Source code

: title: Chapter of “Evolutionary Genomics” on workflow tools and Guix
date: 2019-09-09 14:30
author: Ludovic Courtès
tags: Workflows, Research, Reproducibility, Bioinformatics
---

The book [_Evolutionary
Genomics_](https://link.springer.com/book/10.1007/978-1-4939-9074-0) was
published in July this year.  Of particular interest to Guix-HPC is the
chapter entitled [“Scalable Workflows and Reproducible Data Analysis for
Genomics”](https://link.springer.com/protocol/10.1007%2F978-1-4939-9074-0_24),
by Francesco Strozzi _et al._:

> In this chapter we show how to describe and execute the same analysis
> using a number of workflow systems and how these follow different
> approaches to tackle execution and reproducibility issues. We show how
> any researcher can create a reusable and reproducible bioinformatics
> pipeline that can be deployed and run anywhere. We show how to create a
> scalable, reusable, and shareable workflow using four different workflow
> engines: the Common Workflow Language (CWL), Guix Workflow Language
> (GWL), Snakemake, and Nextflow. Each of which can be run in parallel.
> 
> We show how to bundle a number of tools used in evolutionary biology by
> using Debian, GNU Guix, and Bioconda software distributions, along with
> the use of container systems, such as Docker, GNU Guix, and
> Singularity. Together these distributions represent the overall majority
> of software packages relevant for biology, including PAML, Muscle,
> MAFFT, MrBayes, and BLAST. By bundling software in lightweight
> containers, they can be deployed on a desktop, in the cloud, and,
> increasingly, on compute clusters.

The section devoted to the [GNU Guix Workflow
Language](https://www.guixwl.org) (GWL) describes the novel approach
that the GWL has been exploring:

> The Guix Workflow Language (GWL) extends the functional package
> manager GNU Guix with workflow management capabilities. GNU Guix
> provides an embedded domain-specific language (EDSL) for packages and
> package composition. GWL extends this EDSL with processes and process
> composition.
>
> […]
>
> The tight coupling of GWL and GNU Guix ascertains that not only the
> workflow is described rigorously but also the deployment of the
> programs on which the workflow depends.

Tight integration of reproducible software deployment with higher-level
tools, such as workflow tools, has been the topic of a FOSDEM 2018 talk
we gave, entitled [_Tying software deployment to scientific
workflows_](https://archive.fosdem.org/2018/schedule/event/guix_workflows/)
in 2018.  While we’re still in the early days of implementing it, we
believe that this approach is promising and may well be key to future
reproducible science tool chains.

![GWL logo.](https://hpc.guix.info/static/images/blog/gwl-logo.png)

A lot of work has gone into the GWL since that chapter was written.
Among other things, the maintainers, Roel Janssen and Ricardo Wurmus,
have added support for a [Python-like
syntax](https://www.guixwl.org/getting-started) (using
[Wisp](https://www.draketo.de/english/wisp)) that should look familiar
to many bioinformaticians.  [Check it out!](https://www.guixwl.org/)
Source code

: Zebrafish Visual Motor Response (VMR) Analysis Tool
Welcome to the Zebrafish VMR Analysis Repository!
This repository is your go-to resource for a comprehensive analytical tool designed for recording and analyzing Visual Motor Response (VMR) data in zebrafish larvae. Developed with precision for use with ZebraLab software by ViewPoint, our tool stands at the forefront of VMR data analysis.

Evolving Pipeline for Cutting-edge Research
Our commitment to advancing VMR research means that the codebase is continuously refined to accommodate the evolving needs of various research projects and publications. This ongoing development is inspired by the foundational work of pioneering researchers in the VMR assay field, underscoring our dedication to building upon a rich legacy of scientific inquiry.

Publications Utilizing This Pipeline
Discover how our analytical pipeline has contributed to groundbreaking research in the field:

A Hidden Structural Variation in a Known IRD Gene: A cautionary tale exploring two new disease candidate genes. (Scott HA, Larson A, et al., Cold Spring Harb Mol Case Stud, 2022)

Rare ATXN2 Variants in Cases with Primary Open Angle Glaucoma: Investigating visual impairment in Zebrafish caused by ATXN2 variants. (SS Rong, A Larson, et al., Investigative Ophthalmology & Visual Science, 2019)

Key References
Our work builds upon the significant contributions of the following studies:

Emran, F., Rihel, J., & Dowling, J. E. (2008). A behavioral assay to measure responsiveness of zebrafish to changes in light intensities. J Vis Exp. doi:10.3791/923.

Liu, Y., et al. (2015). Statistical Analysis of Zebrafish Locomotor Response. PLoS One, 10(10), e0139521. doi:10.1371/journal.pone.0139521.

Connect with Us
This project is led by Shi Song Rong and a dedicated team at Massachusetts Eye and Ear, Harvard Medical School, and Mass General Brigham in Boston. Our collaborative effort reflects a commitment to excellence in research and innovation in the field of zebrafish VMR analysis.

□ □ □ □ □

__ABOUT THIS EXERCISE__: Copy only the lines in the listing that contain "deployed".

__ANSWER SPACE__:
> pipeline that can be deployed and run anywhere. We show how to create a
> containers, they can be deployed on a desktop, in the cloud, and,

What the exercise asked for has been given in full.